MARJAH, Afghanistan -- Like tomb raiders, the Marines unearth the deadly treasures of those who no longer rule Helmand province. Scouring dry creek beds and abandoned compounds, they collect caches of AK-47s, Soviet era grenades and homemade explosives buried by the insurgents.
Capt. Walker Koury, the commanding officer with Fox Company, 2nd Battalion, 3rd Marine Regiment, said his troops find caches every day as citizens of Northern Marjah warm to the Marines.
“I think this makes it much more difficult for them to return,” said Koury, addressing the possibility of an insurgent spring campaign in the area.
For Fox Company, weapons cache finds are the most tangible evidence of the insurgent’s woes in northern Marjah. The company has averaged three per day over the last three months, accumulated more than 240 since the beginning of their deployment almost five months ago, and accounted for more cache finds than any other Marine company in Afghanistan, Koury said.
Koury, from Nashville, Tenn., said the increased rate of cache finds is a byproduct of the growing support for Marines in Northern Marjah.
“If the people support the Marines, they’ll tell them that the (insurgents) are coming,” explained Koury. “Who’s going to spot the (insurgents)? Not us. The people. Because they’re going to see the (insurgents) moving with the weapons, so that’s (why the insurgents) are having to hide all of this stuff … What they’ll do is hide the weapons where they’re going to conduct the attack.”
“So therefore,” concluded Koury, “I’m literally attacking their ambush position, but they’re not there; they’re weapons are.”
1st Lt.
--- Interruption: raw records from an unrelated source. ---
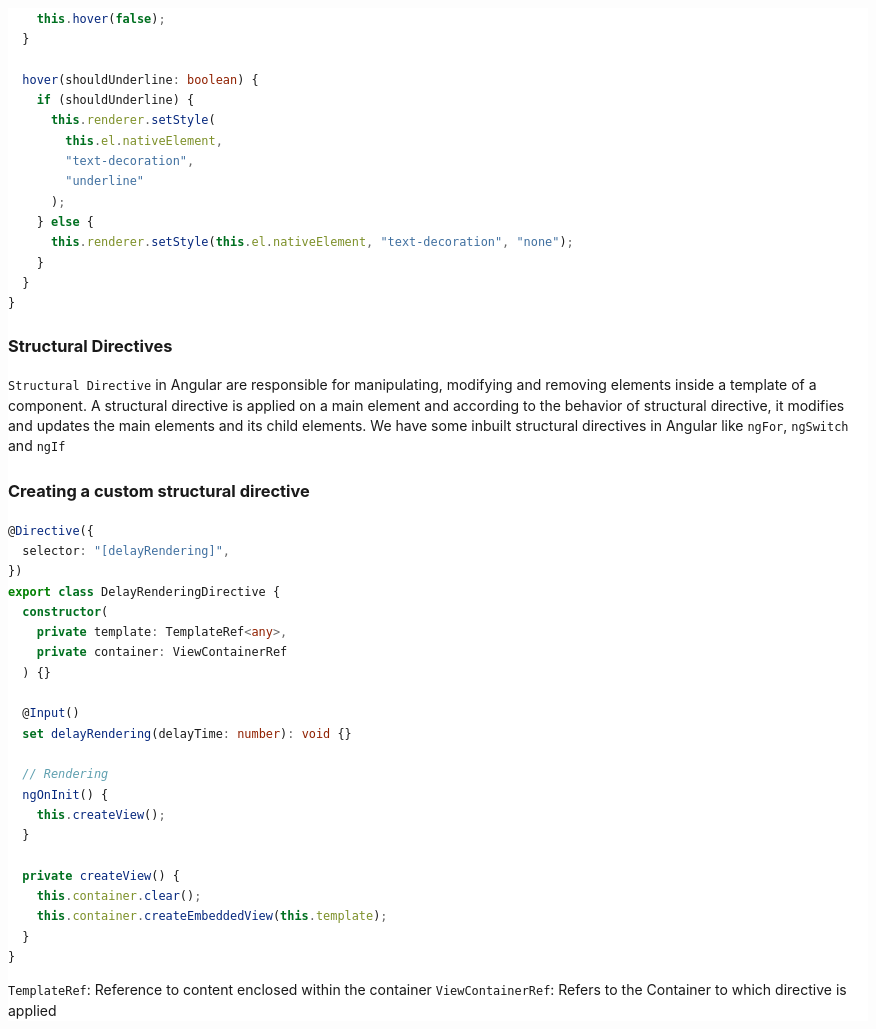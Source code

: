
 ```ts
    this.hover(false);
  }

  hover(shouldUnderline: boolean) {
    if (shouldUnderline) {
      this.renderer.setStyle(
        this.el.nativeElement,
        "text-decoration",
        "underline"
      );
    } else {
      this.renderer.setStyle(this.el.nativeElement, "text-decoration", "none");
    }
  }
}
```

### Structural Directives

`Structural Directive` in Angular are responsible for manipulating, modifying and removing elements inside a template of a component. A structural directive is applied on a main element and according to the behavior of structural directive, it modifies and updates the main elements and its child elements. We have some inbuilt structural directives in Angular like `ngFor`, `ngSwitch` and `ngIf`

### Creating a custom structural directive

```ts
@Directive({
  selector: "[delayRendering]",
})
export class DelayRenderingDirective {
  constructor(
    private template: TemplateRef<any>,
    private container: ViewContainerRef
  ) {}

  @Input()
  set delayRendering(delayTime: number): void {}

  // Rendering
  ngOnInit() {
    this.createView();
  }

  private createView() {
    this.container.clear();
    this.container.createEmbeddedView(this.template);
  }
}
```

`TemplateRef`: Reference to content enclosed within the container
`ViewContainerRef`: Refers to the Container to which directive is applied
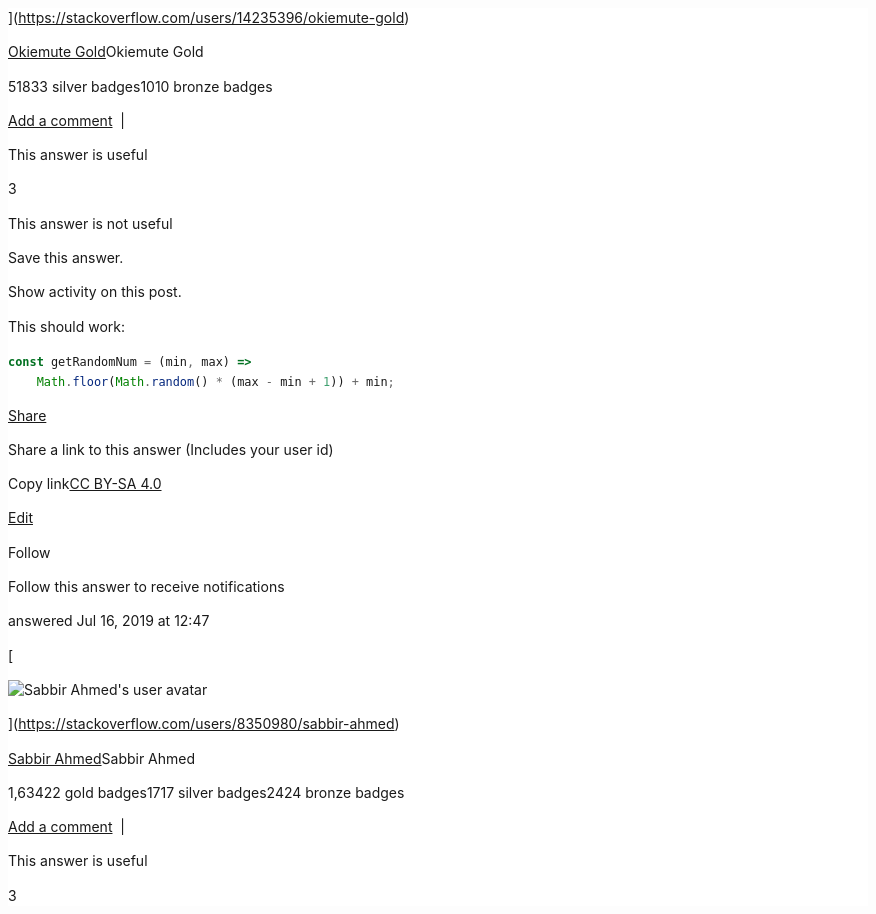 ](https://stackoverflow.com/users/14235396/okiemute-gold)

[Okiemute Gold](https://stackoverflow.com/users/14235396/okiemute-gold)Okiemute Gold

51833 silver badges1010 bronze badges

[Add a comment](https://stackoverflow.com/questions/4959975/generate-random-number-between-two-numbers-in-javascript# 'Use comments to ask for more information or suggest improvements. Avoid comments like “+1” or “thanks”.')  | [](https://stackoverflow.com/questions/4959975/generate-random-number-between-two-numbers-in-javascript# 'Expand to show all comments on this post')

This answer is useful

3

This answer is not useful

Save this answer.

[](https://stackoverflow.com/posts/57057637/timeline)

Show activity on this post.

This should work:

```javascript
const getRandomNum = (min, max) =>
    Math.floor(Math.random() * (max - min + 1)) + min;
```

[Share](https://stackoverflow.com/a/57057637/15588573 'Short permalink to this answer')

Share a link to this answer (Includes your user id)

Copy link[CC BY-SA 4.0](https://creativecommons.org/licenses/by-sa/4.0/ 'The current license for this post: CC BY-SA 4.0')

[Edit](https://stackoverflow.com/posts/57057637/edit 'Revise and improve this post')

Follow

Follow this answer to receive notifications

answered Jul 16, 2019 at 12:47

[

![Sabbir Ahmed's user avatar](https://www.gravatar.com/avatar/4b9262ee7284556be4c2fe406a297b0e?s=64&d=identicon&r=PG&f=y&so-version=2)

](https://stackoverflow.com/users/8350980/sabbir-ahmed)

[Sabbir Ahmed](https://stackoverflow.com/users/8350980/sabbir-ahmed)Sabbir Ahmed

1,63422 gold badges1717 silver badges2424 bronze badges

[Add a comment](https://stackoverflow.com/questions/4959975/generate-random-number-between-two-numbers-in-javascript# 'Use comments to ask for more information or suggest improvements. Avoid comments like “+1” or “thanks”.')  | [](https://stackoverflow.com/questions/4959975/generate-random-number-between-two-numbers-in-javascript# 'Expand to show all comments on this post')

This answer is useful

3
Shane Harden, the Fox Company executive officer, noted a significant decrease in insurgent small arms attacks since the beginning of the deployment. Harden said firefights used to be a daily occurrence. Now, he said, more than two weeks have passed since their last engagement with the enemy. Harden, from Dublin, Ga., believes the decrease in violence is directly related to the increase in cache finds.
Koury, whose company supports 3rd Battalion, 9th Marine Regiment, said the turnaround in Northern Marjah is the byproduct of a change in command philosophy. The former battalion focused more on destroying the enemy, whereas 3/9 and Fox Company have concentrated more on building relationships with the locals, Koury said.
Harden noted that Fox Company and 3/9 face a weaker enemy than past Marine units in the area – units that adopted a more aggressive approach by necessity, he said. He conceded that Fox Company's approach wouldn't have been possible in the spring of 2010, when local insurgent forces were a more formidable threat, and he credited previous battalions for laying the groundwork for the present phase of counterinsurgency operations in the region. Nevertheless, he said, Fox Company saw no progress until a point early in the deployment, when they shifted their focus from killing the enemy to embracing the community.
Koury illustrated the problem Marines have had in the past.
“Say you get attacked, and you go through – you break people’s stuff,” he said. “You point weapons at people, and every time your (base) gets shot at, you return with machine gun fire. Now what are the people going to think about you? You can see it however you want, but they’re not going to like you.”
“The next day, the (insurgents) come by, and they go up to these people and say, ’Hey, you know the guys who broke your door? The guy who just pointed that weapon at your kid? That guy who searched your house? He’s coming down the road in 15 minutes. We’re going to put this bomb in the road, and don’t you say anything to him.’”
Koury looked up, breaking off the narrative. “Would you say anything to him? Would you tell him there’s a bomb in the road?”
In Northern Marjah, the people will, asserted Koury, because the Fox Company Marines have avoided endangering the civilian population in pursuit of insurgents.
Sgt. Gerry Cariaga, a squad leader with Fox Company, said he’s surprised at how much of the deployment he’s spent talking to people and searching for buried weapons. He said departing Marines from the last unit warned that violence would resume with the changing of seasons.
“They said, ‘Hey, once it gets hotter, it’s going to get worse.”
Cariaga, from Solsona, Ilocos Norte, Phillippines, said he’s sometimes disappointed by the unfulfilled prophecy. He sometmies misses the firefights, he explained, but overall, he’s glad that his company has found a safer, more effective way to operate.
“If you treat people with respect, they will respect you,” Cariaga observed.
Koury attributes the company’s success – the uncovered caches, burgeoning public support and reduced hostility – to Marine discipline. Marines prefer the gallantry of combat to playing the role of neighborhood watch, but they will always restrain their natural aggression for the sake of mission accomplishment, he said.
“You can kill every (insurgent), but if you don’t have the support of the people, it doesn’t matter,” Koury said. “In fact, you don’t have to kill any (insurgents), and you can win.”